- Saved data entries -
╔══

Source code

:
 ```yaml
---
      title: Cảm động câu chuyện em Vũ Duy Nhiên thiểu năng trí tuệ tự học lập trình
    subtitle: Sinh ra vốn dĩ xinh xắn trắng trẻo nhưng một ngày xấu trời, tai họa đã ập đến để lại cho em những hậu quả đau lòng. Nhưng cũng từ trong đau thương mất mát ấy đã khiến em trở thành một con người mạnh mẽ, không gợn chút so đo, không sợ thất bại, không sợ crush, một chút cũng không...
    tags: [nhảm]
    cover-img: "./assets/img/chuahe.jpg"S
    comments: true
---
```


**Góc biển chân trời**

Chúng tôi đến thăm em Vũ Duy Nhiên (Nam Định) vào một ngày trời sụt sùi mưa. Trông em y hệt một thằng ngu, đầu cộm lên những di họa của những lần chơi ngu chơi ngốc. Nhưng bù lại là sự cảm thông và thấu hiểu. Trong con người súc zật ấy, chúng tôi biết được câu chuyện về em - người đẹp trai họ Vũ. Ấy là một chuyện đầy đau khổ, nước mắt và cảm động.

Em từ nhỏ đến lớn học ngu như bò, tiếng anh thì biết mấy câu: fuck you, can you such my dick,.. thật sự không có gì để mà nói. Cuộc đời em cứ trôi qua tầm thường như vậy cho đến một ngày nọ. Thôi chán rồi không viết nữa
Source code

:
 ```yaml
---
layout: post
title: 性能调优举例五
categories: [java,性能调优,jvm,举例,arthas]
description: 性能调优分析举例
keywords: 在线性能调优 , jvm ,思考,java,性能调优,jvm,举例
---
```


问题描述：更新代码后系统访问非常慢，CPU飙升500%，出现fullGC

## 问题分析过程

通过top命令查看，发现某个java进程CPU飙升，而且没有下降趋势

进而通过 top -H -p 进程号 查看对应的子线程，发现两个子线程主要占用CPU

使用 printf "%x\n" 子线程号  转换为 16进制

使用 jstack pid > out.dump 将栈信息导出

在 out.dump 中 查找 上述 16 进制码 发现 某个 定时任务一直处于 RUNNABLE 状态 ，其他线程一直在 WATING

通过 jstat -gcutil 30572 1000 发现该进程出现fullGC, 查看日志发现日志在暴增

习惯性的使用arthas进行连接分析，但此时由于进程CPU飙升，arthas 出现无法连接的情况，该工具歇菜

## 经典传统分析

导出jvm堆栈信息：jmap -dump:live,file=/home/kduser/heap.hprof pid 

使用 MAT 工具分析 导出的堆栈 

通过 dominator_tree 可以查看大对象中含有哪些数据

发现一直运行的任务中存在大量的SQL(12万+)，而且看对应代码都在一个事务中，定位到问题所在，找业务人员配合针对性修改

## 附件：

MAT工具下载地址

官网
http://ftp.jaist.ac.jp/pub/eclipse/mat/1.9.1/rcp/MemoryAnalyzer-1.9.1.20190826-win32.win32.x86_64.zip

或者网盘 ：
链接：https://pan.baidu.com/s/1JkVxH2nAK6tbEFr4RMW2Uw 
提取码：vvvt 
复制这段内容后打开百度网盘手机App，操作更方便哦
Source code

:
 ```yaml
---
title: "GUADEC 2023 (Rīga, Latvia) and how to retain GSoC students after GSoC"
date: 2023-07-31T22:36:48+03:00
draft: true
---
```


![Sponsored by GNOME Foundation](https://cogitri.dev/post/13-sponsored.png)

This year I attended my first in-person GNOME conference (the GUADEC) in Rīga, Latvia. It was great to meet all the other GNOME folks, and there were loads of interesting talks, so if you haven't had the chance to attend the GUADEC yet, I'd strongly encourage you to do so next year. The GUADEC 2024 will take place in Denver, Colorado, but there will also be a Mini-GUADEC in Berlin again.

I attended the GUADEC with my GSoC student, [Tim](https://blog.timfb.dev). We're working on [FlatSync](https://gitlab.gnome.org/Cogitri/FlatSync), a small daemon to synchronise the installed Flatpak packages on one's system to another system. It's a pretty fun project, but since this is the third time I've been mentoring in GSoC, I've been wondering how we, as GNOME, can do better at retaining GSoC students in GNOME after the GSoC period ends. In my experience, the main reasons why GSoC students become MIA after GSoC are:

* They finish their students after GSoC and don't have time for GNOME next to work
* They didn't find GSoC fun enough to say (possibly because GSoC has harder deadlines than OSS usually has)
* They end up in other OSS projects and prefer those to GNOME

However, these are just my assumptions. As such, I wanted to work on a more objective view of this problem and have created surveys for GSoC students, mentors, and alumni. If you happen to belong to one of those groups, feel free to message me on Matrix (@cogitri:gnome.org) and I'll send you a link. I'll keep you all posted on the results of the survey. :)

╚══

- WORK TO COMPLETE -
Copy out all the lines of the records that include "dump".

- EXERCISE OUTPUT -
使用 jstack pid > out.dump 将栈信息导出
在 out.dump 中 查找 上述 16 进制码 发现 某个 定时任务一直处于 RUNNABLE 状态 ，其他线程一直在 WATING
导出jvm堆栈信息：jmap -dump:live,file=/home/kduser/heap.hprof pid 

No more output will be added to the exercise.